(EXERCISE REQUIREMENTS): With the line containing "Dit is een test" as the starting point, write out each line exactly through the final line of the listing, both ends included.

(INPUT DATA):
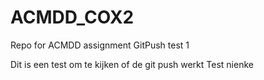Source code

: # ACMDD_COX2
Repo for ACMDD assignment
GitPush test 1

Dit is een test om te kijken of de git push werkt
Test nienke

(ANSWER):
Dit is een test om te kijken of de git push werkt
Test nienke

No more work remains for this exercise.